Wednesday, March 28, 2012

END OF DAYS FOR YOU; HAPPY DAYS FOR YOUR PET…NOT


Based on an article by Adella M. Banks, of the Religious News Service, published in The Washington Post, I wrote a piece for today on Bart Centre and his Eternal Earth-Bound Pets, “a business that promises to care for the pets of Christians who are swept up in the Rapture.”

It struck me as just the right amount of quirky to be a scheme hatched by an Apocalypse entrepreneur. However, the article prompted the New Hampshire Insurance Department to subpoena Bart since he appeared to be operating an “unauthorized business in insurance.”

OOPS! Time for ol’ Bart to come clean.

"Eternal Earth-Bound Pets employs no paid rescuers," Bart wrote in a blog. "It has no clients. It has never issued a service certificate. It has accepted no service contract applications nor received any payments — not a single dollar — in the almost three years of its existence."

Bart claimed that the whole thing was a “social experiment.”

The original idea he presented was pretty simple. Rapture-ready Christians go to Bart to make arrangements for Spot and Tabby in anticipation of the coming glory.
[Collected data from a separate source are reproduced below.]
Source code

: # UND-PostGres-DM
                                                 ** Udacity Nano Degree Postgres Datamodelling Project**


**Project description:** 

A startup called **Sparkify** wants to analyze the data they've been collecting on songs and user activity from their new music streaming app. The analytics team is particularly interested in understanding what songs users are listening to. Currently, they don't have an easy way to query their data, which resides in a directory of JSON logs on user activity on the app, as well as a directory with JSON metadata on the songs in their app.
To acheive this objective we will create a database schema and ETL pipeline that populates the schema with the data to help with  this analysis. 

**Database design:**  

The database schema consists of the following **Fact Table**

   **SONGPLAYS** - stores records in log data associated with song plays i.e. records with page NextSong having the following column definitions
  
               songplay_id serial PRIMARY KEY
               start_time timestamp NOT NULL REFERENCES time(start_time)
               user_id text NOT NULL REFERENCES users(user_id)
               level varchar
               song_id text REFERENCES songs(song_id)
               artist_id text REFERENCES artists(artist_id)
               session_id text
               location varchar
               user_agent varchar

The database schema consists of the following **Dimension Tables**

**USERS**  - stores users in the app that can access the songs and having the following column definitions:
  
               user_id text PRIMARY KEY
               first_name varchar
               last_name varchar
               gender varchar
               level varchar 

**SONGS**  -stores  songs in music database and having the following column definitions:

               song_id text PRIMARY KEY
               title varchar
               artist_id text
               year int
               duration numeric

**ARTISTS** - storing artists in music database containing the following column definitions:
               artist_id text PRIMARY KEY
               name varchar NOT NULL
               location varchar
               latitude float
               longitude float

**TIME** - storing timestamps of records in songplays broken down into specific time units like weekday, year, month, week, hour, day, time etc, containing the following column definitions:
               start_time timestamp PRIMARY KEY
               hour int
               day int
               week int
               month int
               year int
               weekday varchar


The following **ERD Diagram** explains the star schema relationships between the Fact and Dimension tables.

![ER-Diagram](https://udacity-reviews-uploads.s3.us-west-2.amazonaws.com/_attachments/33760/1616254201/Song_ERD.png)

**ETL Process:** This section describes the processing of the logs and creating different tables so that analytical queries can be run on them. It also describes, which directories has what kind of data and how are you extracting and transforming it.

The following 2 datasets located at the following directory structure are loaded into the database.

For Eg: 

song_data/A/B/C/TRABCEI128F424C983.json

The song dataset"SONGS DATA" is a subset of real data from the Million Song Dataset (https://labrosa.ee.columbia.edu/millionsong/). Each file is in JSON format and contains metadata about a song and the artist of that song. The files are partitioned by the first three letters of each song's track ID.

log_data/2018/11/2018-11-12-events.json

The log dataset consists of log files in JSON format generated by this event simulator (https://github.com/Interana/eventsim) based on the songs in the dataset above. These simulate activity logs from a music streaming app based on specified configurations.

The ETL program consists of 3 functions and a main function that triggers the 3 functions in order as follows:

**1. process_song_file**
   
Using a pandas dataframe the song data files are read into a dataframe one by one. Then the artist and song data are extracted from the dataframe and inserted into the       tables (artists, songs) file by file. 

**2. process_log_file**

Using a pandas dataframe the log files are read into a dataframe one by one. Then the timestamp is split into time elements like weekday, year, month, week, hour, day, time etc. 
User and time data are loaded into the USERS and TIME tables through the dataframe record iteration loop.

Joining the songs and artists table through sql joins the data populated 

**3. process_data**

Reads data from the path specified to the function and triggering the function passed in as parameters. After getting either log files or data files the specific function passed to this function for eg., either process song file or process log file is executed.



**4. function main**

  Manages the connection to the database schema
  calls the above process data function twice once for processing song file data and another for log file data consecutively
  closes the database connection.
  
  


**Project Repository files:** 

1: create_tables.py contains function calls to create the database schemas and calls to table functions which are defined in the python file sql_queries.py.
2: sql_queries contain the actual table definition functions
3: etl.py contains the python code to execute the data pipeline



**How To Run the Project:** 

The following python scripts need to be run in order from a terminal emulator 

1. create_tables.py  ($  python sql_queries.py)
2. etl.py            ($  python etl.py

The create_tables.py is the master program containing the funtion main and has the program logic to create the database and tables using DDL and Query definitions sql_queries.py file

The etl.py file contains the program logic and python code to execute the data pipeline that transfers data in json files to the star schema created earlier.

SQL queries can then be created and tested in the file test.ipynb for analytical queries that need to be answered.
He said that Harold Camping’s prediction of the end of the world last year resulted in an uptick in business and a subsequent uptick in the rates at Eternal Earth-Bound Pets. A 10-year coverage plan supposedly ran $135 per pet.

It was all stuff and nonsense.

Bart also claimed that he and his partner share the income with 48 other animal “rescuers,” which he describes as “atheists who are happy to give people peace of mind.”

The social experiment was to find out "how much do believers really buy into this? How committed are they to their pets? How much do they trust atheists?"

And what he learned was that state regulators care little about such “social experiments” and the Rapture and care more about fraud and deceit.

Fortunately, I learned of the deceit before I published it on my blog. Wouldn’t I be red-faced? Naw.